Before I embark on my subject matter, permit me to pay my respects to former national footballer Gideon “Ragga” Horne who will be buried today, since I am unable to be present in person at the funeral.
“Ragga” was a larger-than-life character who played his football in an era which many still consider as the Golden Age of Vincentian football. That he could mix it up with the best of them and serve national football on and off the field, says a lot about his contribution. Off the field he never backed down from an argument and a good heckle.
It is a pity that our national records are not in order to allow the younger generation to gain an appreciation of those who laid the foundation for our foray in international competitions of today. Nuff respect, my brother!
Not sufficient understanding of Reparations
For years now, I have been fond of saying that if the enemies of our people want to create trouble for us, they would not only accede to the demands for just reparation for slavery, colonialism and genocide, but also agree to a hefty financial compensation to go along with it. This may sound strange coming from a staunch believer of the reparation cause but there are objective factors which influence my opinion.
First and foremost there is the lack of unity among us in giving wholehearted support to the cause. There are still too many among us, especially among the descendants of those who suffered so horribly under slavery. No doubt part of the problem lies in the lack of understanding of many of us about the dehumanization brought about by slavery and ignorance of our history. There are still many who harbour the view that while slavery was unacceptable, colonial rule was necessary to “Christianize” and “civilize” both the Africans brutally uprooted from their societies and the indigenous people whose way of life was brutally disrupted by the imposition of colonial rule.

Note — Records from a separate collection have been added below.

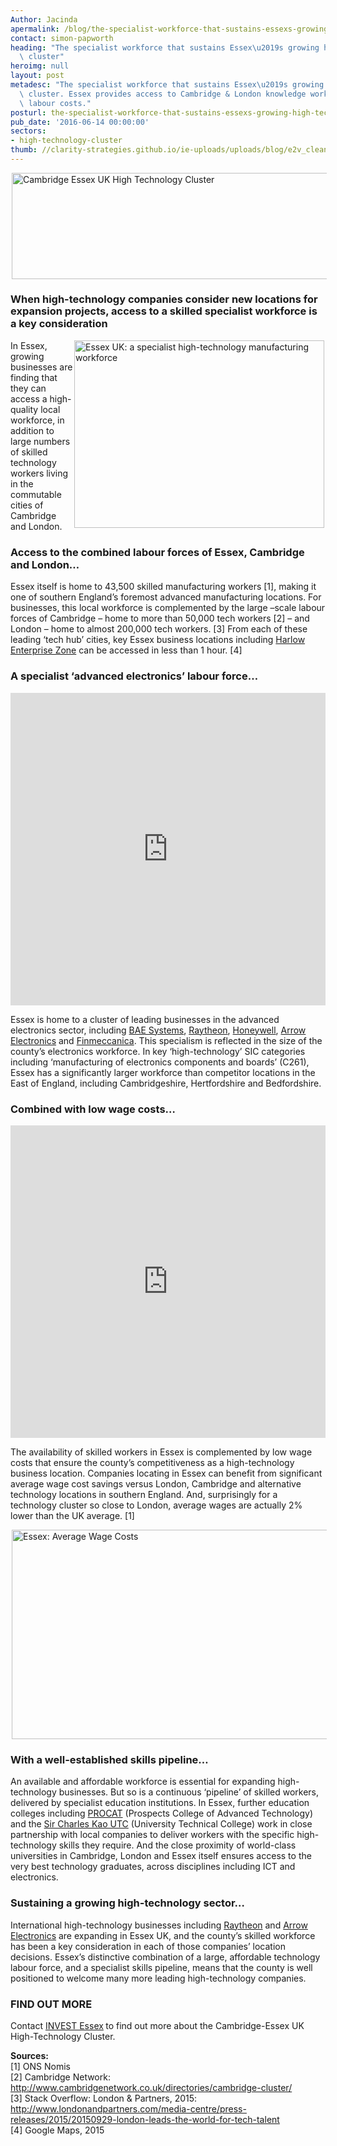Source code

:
```yaml
---
Author: Jacinda
apermalink: /blog/the-specialist-workforce-that-sustains-essexs-growing-high-technology-cluster
contact: simon-papworth
heading: "The specialist workforce that sustains Essex\u2019s growing high-technology\
  \ cluster"
heroimg: null
layout: post
metadesc: "The specialist workforce that sustains Essex\u2019s growing high-technology\
  \ cluster. Essex provides access to Cambridge & London knowledge workers & reduced\
  \ labour costs."
posturl: the-specialist-workforce-that-sustains-essexs-growing-high-technology-cluster
pub_date: '2016-06-14 00:00:00'
sectors:
- high-technology-cluster
thumb: //clarity-strategies.github.io/ie-uploads/uploads/blog/e2v_cleanroom_%282%29_mini.jpg
---
```


<p><img alt='Cambridge Essex UK High Technology Cluster' src='//clarity-strategies.github.io/ie-uploads/uploads/blog/CEUHTC_icon_landscape_600.jpg' style='width: 600px; height: 170px; margin-left: 2px; margin-right: 2px;'/></p><h3><span style='line-height: 1.2;'>When high-technology companies consider new locations for expansion projects, access to a skilled specialist workforce is a key consideration</span></h3><p><img alt='Essex UK: a specialist high-technology manufacturing workforce' src='//clarity-strategies.github.io/ie-uploads/uploads/general/e2v_cleanroom_(2)_700.jpg' style='width: 400px; float: right; margin-left: 2px; margin-right: 2px; height: 300px;'/>In Essex, growing businesses are finding that they can access a high-quality local workforce, in addition to large numbers of skilled technology workers living in the commutable cities of Cambridge and London.</p><h3>Access to the combined labour forces of Essex, Cambridge and London…</h3><p>Essex itself is home to 43,500 skilled manufacturing workers [1], making it one of southern England’s foremost advanced manufacturing locations. For businesses, this local workforce is complemented by the large –scale labour forces of Cambridge – home to more than 50,000 tech workers [2] – and London – home to almost 200,000 tech workers. [3] From each of these leading ‘tech hub’ cities, key Essex business locations including <a href='http://investessex.co.uk/studies/place-studies/harlow_enterprise' target='_blank'>Harlow Enterprise Zone</a> can be accessed in less than 1 hour. [4]</p><h3>A specialist ‘advanced electronics’ labour force…</h3><p><iframe class='essexchart' frameborder='0' height='500px' src='http://essexcharts.appspot.com/esx2-8.html' width='100%'></iframe></p><p>Essex is home to a cluster of leading businesses in the advanced electronics sector, including <a href='http://investessex.co.uk/studies/case-studies/bae-systems' target='_blank'>BAE Systems</a>, <a href='us-investment-in-essex#.V16FetIrLIU' target='_blank'>Raytheon</a>, <a href='http://investessex.co.uk/studies/place-studies/basildon-enterprise-parks' target='_blank'>Honeywell</a>, <a href='us-investment-in-essex#.V16FetIrLIU' target='_blank'>Arrow Electronics</a> and <a href='introducing-cambridge-essex-uk-a-world-class-high-technology-cluster#.V16Hm9IrLIU' target='_blank'>Finmeccanica</a>. This specialism is reflected in the size of the county’s electronics workforce. In key ‘high-technology’ SIC categories including ‘manufacturing of electronics components and boards’ (C261), Essex has a significantly larger workforce than competitor locations in the East of England, including Cambridgeshire, Hertfordshire and Bedfordshire.</p><h3>Combined with low wage costs…</h3><p><iframe class='essexchart' frameborder='0' height='500px' src='http://essexcharts.appspot.com/esx2-9.html' width='100%'></iframe></p><p>The availability of skilled workers in Essex is complemented by low wage costs that ensure the county’s competitiveness as a high-technology business location. Companies locating in Essex can benefit from significant average wage cost savings versus London, Cambridge and alternative technology locations in southern England. And, surprisingly for a technology cluster so close to London, average wages are actually 2% lower than the UK average. [1]</p><p><img alt='Essex: Average Wage Costs' src='//clarity-strategies.github.io/ie-uploads/uploads/about/HT2_Wage_Costs_600.jpg' style='width: 600px; height: 335px; margin-left: 2px; margin-right: 2px;'/></p><h3>With a well-established skills pipeline…</h3><p>An available and affordable workforce is essential for expanding high-technology businesses. But so is a continuous ‘pipeline’ of skilled workers, delivered by specialist education institutions. In Essex, further education colleges including <a href='http://www.procat.ac.uk/' target='_blank'>PROCAT</a> (Prospects College of Advanced Technology) and the <a href='http://www.sircharleskaoutc.com/about/specialisms/' target='_blank'>Sir Charles Kao UTC</a> (University Technical College) work in close partnership with local companies to deliver workers with the specific high-technology skills they require. And the close proximity of world-class universities in Cambridge, London and Essex itself ensures access to the very best technology graduates, across disciplines including ICT and electronics.</p><h3>Sustaining a growing high-technology sector…</h3><p>International high-technology businesses including <a href='us-investment-in-essex#.V16FetIrLIU' target='_blank'>Raytheon</a> and <a href='us-investment-in-essex#.V16FetIrLIU' target='_blank'>Arrow Electronics</a> are expanding in Essex UK, and the county’s skilled workforce has been a key consideration in each of those companies’ location decisions. Essex’s distinctive combination of a large, affordable technology labour force, and a specialist skills pipeline, means that the county is well positioned to welcome many more leading high-technology companies.</p><h3>FIND OUT MORE</h3><p>Contact <a href='../index.html' target='_blank'>INVEST Essex</a><strong> </strong>to find out more about the Cambridge-Essex UK High-Technology Cluster.</p><p><strong>Sources:</strong><br/>[1] ONS Nomis<br/>[2] Cambridge Network: <a href='http://www.cambridgenetwork.co.uk/directories/cambridge-cluster/' target='_blank'>http://www.cambridgenetwork.co.uk/directories/cambridge-cluster/</a><br/>[3] Stack Overflow: London &amp; Partners, 2015: <a href='http://www.londonandpartners.com/media-centre/press-releases/2015/20150929-london-leads-the-world-for-tech-talent' target='_blank'>http://www.londonandpartners.com/media-centre/press-releases/2015/20150929-london-leads-the-world-for-tech-talent</a><br/>[4] Google Maps, 2015</p>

The constant drilling in us of racist views and concepts of development, coupled with the still widespread ignorance about African and indigenous history, have left us with what is referred to as a “Eurocentric” view of the world. True, the more backward among us are not as bold to espouse their backward views as in the past but they still exist, in our educational system and still-to-be-decolonized institutions, and they help to shape the dominant views in the society.
It has left us with a lack of confidence in ourselves and little faith in our ability to chart a course of development relevant to our needs. So, we accept the argument that we should not “blame the past” and should let bygones be bygones. The tragedy is that the “bygones” have not gone. Just as they continue to contribute to the enrichment of the descendants of the slave masters, and slave mistresses, conversely those deeds and views contribute to what the late Professor Gordon Beckford termed as our “persistent poverty”, both material poverty, and poverty of the mind.
In spite of the justness of our claims for Reparations having been accepted by governments and many international institutions, there continues to be stubborn resistance to the very concept. All kinds of machinations are being employed to undermine the claim – partial apology from elements of the church, state and inheritors of the ill-gotten loot from slavery, colonialism and indigenous genocide. But there is a stubborn refusal to genuinely engage, face up to the evils of the past and not only to agree on compensation but more importantly, to re-order power and economic relations such that they redress the evils of the past.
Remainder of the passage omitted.